Task item:
Only the lines that contain the string "begin" belong in the answer; pull them from the records.

Stored records:
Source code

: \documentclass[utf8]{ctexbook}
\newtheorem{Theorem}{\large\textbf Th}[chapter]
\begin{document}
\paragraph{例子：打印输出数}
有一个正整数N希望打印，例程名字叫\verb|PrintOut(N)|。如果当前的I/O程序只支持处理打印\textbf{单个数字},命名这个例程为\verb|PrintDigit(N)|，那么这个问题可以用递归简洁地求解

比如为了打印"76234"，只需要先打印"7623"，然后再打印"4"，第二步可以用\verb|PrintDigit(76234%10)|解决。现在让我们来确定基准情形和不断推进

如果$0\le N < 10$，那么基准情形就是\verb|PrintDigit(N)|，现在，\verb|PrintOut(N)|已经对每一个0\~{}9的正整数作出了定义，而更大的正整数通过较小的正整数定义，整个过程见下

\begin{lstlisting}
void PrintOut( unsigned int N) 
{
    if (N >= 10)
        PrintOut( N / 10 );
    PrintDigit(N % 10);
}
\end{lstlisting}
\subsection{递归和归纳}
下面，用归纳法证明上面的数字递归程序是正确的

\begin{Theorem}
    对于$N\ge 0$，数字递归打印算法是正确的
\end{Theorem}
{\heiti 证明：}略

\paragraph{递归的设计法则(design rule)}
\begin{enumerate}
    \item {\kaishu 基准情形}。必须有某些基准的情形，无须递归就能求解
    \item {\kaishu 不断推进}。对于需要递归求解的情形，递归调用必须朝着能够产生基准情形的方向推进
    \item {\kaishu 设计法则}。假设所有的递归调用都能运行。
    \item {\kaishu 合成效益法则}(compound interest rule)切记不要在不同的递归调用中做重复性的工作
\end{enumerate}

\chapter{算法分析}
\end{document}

==

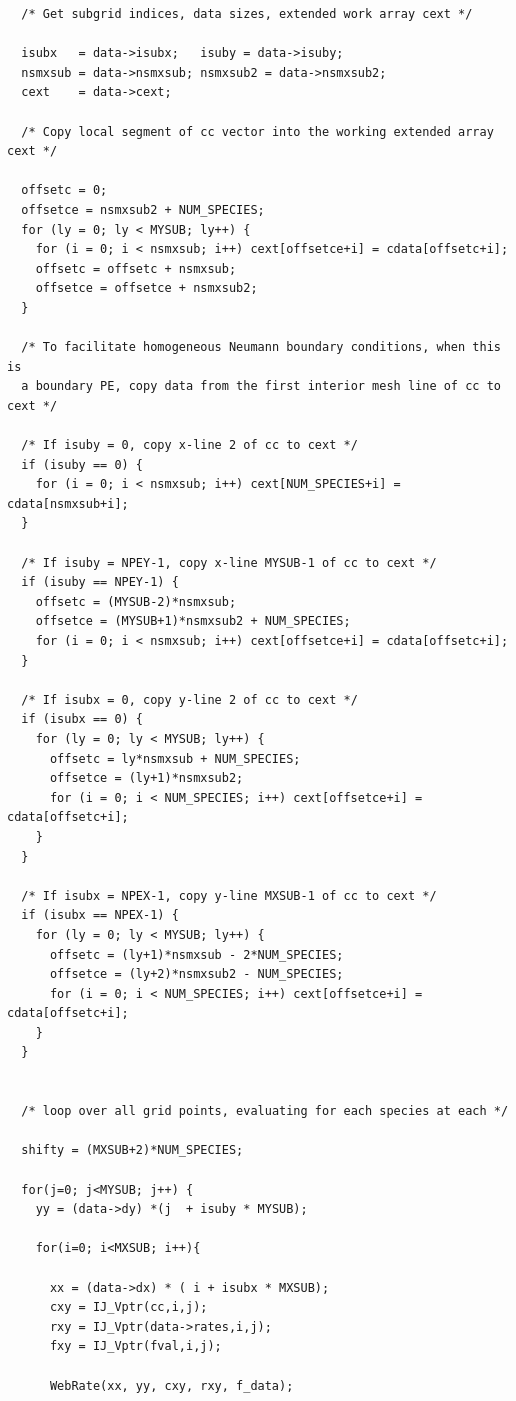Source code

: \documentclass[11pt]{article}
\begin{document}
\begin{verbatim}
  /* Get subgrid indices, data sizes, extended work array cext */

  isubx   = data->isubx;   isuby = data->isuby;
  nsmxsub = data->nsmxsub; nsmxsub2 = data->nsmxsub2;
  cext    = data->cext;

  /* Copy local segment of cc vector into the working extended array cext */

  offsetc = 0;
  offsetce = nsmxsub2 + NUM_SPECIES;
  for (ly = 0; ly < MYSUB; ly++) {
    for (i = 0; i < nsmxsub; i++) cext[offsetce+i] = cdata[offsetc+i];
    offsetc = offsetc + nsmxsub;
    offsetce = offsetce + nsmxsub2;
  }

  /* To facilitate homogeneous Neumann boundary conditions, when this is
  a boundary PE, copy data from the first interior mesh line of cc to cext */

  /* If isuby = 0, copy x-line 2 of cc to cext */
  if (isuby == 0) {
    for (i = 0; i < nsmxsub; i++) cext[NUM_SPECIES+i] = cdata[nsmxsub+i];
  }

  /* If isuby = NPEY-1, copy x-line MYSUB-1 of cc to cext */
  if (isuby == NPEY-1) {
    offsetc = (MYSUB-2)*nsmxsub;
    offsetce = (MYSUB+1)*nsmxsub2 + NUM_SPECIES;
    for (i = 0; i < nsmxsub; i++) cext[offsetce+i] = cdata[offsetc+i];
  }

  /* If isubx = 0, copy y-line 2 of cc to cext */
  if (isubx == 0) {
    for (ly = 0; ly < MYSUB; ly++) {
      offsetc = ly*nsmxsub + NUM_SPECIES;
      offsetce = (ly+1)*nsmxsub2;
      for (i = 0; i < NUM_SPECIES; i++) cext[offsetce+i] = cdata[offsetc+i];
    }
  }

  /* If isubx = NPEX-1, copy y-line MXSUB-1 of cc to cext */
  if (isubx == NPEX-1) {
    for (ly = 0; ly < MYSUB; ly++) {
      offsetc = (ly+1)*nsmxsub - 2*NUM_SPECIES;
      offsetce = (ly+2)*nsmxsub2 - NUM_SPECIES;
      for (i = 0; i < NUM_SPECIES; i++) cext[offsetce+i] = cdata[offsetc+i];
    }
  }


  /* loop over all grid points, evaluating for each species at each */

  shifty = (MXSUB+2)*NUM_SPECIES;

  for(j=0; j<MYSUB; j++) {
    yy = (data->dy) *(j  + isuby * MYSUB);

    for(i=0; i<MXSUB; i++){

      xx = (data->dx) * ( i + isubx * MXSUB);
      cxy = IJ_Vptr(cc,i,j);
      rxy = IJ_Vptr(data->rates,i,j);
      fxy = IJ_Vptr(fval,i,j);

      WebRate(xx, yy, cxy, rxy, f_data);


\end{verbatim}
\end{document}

* * *

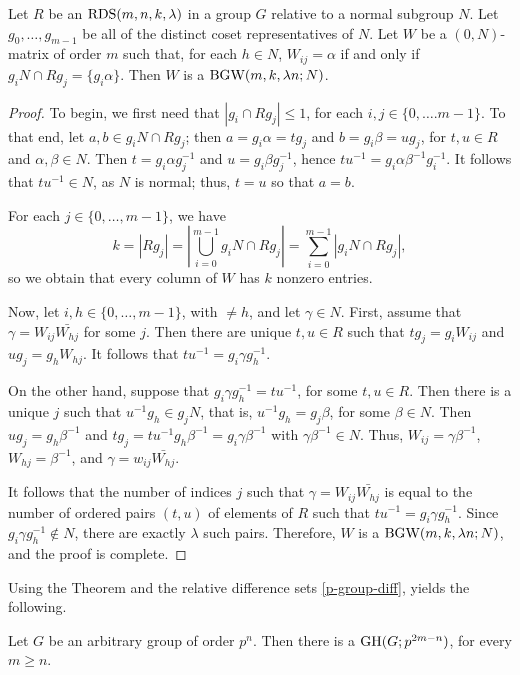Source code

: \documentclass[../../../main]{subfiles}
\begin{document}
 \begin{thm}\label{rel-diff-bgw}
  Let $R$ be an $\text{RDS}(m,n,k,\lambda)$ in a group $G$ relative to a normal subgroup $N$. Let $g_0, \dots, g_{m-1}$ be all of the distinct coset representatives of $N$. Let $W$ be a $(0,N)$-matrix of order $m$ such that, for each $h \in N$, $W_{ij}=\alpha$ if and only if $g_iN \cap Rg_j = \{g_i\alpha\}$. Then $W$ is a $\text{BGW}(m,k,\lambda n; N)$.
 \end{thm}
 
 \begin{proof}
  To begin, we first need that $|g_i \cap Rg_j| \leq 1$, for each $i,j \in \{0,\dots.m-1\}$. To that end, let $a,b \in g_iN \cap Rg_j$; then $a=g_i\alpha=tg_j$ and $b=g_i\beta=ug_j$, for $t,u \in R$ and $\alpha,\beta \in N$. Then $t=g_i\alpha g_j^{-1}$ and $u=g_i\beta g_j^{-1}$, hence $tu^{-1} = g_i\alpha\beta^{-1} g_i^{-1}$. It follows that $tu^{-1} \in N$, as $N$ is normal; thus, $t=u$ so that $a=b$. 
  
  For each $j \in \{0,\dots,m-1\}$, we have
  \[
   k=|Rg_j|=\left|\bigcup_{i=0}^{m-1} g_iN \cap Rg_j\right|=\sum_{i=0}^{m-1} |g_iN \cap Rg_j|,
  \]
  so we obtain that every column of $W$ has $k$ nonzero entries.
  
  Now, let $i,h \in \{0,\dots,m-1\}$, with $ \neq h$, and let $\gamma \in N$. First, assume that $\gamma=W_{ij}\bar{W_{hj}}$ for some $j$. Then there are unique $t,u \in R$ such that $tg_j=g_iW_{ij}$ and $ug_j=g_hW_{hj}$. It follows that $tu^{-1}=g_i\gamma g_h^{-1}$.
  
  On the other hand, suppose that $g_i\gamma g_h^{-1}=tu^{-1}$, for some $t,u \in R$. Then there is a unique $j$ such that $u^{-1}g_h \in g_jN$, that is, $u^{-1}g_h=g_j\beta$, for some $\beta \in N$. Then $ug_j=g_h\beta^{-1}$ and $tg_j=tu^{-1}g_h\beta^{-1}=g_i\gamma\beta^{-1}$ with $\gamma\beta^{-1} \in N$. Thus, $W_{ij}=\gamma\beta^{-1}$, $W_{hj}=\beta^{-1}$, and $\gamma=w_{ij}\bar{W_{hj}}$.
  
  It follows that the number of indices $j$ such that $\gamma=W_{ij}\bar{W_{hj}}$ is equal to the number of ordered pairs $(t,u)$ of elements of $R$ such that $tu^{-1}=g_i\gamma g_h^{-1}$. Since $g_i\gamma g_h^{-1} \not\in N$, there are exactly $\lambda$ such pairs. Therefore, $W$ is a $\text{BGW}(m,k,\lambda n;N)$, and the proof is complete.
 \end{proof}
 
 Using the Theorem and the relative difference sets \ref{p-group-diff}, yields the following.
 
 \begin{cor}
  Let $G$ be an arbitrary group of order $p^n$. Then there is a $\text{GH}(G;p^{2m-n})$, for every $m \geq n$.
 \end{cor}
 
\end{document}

Response:
\begin{document}
\begin{lstlisting}
\begin{Theorem}
\begin{enumerate}
\begin{document}
\begin{verbatim}
\begin{document}
 \begin{thm}\label{rel-diff-bgw}
 \begin{proof}
  To begin, we first need that $|g_i \cap Rg_j| \leq 1$, for each $i,j \in \{0,\dots.m-1\}$. To that end, let $a,b \in g_iN \cap Rg_j$; then $a=g_i\alpha=tg_j$ and $b=g_i\beta=ug_j$, for $t,u \in R$ and $\alpha,\beta \in N$. Then $t=g_i\alpha g_j^{-1}$ and $u=g_i\beta g_j^{-1}$, hence $tu^{-1} = g_i\alpha\beta^{-1} g_i^{-1}$. It follows that $tu^{-1} \in N$, as $N$ is normal; thus, $t=u$ so that $a=b$. 
 \begin{cor}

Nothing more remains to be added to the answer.